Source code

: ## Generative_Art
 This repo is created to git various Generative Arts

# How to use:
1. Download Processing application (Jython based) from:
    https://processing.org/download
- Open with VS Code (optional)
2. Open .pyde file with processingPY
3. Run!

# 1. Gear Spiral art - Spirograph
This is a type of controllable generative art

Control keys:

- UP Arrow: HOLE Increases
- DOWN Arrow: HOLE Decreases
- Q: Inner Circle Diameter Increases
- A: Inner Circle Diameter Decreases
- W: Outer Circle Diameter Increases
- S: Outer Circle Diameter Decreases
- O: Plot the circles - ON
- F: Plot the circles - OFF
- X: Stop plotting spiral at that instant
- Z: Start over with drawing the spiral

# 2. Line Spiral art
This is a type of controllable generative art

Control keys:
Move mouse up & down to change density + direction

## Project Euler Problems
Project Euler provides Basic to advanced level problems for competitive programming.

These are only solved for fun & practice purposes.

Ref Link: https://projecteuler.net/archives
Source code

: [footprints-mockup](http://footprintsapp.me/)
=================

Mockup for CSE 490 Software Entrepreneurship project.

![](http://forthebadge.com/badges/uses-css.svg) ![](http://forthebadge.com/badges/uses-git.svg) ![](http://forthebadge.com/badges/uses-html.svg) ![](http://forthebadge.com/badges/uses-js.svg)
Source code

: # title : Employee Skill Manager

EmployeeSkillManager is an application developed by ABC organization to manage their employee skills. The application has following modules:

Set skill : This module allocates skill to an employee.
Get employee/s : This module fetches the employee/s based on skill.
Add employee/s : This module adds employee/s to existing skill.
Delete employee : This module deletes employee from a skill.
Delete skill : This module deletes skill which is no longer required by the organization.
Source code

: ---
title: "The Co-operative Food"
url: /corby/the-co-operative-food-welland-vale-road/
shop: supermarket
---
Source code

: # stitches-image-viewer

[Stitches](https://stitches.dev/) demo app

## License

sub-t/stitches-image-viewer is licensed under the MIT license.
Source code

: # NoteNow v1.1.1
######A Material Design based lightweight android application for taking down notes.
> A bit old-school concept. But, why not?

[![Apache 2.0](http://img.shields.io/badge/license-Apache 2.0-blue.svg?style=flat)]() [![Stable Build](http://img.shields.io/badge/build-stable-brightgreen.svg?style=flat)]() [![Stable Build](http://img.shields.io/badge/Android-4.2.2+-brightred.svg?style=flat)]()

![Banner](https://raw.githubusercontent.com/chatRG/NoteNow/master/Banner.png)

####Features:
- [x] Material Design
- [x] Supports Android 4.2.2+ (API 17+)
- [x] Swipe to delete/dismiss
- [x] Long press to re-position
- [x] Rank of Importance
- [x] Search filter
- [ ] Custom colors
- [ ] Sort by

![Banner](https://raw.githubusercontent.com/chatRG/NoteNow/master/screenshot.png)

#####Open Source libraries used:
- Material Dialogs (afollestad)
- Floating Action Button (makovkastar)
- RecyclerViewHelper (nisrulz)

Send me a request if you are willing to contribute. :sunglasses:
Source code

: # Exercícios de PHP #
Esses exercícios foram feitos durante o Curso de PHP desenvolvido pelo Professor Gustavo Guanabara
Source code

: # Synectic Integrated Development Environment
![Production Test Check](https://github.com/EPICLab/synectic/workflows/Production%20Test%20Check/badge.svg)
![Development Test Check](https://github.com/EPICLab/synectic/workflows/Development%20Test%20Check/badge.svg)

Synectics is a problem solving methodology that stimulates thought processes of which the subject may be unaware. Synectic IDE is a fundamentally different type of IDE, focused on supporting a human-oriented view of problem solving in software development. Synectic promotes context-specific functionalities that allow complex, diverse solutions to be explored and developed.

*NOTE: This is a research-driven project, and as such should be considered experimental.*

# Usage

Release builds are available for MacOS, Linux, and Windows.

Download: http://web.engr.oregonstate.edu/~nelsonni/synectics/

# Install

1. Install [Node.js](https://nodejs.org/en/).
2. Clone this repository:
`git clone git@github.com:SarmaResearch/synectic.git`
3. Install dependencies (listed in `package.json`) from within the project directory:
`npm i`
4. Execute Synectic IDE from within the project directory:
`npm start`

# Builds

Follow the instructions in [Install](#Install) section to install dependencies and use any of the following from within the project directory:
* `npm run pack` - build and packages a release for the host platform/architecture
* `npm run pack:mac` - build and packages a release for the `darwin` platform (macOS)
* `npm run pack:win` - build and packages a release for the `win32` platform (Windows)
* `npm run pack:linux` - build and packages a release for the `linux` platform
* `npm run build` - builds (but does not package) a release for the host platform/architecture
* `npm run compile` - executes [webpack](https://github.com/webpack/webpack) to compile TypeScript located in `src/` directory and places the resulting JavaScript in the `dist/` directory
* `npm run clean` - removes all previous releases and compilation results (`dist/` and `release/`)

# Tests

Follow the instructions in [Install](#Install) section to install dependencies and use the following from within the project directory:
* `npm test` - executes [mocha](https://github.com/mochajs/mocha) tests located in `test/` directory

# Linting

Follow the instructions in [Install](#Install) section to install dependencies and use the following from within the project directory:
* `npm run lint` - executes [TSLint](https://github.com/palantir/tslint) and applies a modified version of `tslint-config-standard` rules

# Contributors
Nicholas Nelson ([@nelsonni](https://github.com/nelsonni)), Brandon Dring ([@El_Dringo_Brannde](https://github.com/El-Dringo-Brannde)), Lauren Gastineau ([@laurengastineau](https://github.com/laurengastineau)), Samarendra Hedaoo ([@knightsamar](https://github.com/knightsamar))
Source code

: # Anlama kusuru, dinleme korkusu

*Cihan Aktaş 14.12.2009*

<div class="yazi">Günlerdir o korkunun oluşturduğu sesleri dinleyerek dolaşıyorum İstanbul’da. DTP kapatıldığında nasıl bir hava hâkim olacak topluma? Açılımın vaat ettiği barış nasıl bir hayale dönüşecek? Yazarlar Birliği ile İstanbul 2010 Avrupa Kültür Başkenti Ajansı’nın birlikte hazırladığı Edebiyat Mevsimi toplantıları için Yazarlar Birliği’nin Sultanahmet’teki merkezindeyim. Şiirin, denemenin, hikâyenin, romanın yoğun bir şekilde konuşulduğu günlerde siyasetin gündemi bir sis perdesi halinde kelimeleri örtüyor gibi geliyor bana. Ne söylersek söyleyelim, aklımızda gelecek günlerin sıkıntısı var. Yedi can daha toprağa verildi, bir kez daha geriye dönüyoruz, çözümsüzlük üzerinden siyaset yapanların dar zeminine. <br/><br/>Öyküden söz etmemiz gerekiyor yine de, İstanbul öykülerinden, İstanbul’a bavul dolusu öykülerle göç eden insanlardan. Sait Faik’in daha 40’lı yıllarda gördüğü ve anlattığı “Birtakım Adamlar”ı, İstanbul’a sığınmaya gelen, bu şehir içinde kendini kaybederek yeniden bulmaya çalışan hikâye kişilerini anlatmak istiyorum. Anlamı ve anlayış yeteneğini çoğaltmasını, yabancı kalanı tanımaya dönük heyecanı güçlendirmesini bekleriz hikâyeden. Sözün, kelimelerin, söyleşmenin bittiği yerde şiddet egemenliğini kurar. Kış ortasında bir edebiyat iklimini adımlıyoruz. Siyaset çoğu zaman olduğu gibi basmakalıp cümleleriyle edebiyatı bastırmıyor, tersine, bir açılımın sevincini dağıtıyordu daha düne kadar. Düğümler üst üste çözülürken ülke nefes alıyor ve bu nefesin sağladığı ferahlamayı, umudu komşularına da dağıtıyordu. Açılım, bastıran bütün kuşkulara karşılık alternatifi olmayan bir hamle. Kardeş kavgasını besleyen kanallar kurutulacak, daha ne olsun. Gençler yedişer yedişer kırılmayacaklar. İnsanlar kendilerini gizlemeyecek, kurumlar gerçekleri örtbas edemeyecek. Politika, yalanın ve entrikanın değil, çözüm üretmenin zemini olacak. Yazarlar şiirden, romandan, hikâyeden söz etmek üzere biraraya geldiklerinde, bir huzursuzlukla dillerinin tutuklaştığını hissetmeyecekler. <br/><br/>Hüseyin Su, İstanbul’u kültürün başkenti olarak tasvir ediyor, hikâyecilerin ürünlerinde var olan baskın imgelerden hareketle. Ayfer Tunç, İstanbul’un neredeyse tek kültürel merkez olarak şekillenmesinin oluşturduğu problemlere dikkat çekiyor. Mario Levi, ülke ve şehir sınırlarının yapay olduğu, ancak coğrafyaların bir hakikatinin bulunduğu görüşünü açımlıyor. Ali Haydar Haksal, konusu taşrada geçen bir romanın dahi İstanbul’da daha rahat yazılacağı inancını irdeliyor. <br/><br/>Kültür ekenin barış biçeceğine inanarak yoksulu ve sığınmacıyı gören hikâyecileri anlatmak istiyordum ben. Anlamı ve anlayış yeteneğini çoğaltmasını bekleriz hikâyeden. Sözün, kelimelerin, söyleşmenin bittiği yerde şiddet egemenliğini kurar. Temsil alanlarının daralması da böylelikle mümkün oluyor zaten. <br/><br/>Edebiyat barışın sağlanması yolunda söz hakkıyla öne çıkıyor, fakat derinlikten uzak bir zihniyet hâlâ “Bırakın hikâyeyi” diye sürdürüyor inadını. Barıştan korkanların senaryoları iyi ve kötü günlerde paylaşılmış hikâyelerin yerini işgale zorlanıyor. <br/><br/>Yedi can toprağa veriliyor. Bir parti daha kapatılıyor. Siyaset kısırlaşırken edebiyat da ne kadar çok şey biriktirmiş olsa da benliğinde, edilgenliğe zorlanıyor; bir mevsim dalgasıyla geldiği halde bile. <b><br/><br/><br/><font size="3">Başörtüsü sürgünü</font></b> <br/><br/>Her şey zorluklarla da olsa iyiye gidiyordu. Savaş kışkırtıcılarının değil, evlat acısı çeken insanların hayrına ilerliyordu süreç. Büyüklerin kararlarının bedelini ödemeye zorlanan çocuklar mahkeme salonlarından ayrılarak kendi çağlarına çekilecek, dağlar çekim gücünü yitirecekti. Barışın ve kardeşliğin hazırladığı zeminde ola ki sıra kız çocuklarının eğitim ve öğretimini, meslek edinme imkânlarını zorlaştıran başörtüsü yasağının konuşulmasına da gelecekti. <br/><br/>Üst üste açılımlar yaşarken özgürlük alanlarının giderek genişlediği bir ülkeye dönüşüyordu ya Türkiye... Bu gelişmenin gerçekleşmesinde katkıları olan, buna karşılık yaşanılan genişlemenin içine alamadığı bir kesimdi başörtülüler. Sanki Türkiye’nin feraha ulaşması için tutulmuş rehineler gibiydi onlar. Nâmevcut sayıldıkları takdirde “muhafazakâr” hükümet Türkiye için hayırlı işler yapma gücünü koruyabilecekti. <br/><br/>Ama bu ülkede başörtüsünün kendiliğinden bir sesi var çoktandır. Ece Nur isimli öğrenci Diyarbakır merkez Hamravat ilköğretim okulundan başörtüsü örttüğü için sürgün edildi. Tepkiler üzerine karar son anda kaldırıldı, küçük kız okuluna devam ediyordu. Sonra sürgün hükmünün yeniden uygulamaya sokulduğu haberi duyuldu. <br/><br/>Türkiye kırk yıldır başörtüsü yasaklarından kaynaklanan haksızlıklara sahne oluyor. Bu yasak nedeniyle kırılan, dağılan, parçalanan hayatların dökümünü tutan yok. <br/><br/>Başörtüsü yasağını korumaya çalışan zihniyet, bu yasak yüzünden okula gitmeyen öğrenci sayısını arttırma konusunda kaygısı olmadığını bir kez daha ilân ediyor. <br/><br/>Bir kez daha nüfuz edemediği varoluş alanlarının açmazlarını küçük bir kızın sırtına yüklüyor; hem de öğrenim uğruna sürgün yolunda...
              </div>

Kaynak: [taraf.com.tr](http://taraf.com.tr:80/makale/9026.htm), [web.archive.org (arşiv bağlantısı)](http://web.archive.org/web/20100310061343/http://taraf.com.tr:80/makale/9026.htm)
━━━
> **Problem requirements**
Exactly how many lines of the listing above contain the string "executes"? Give no more than the number.

> **Answer below**
3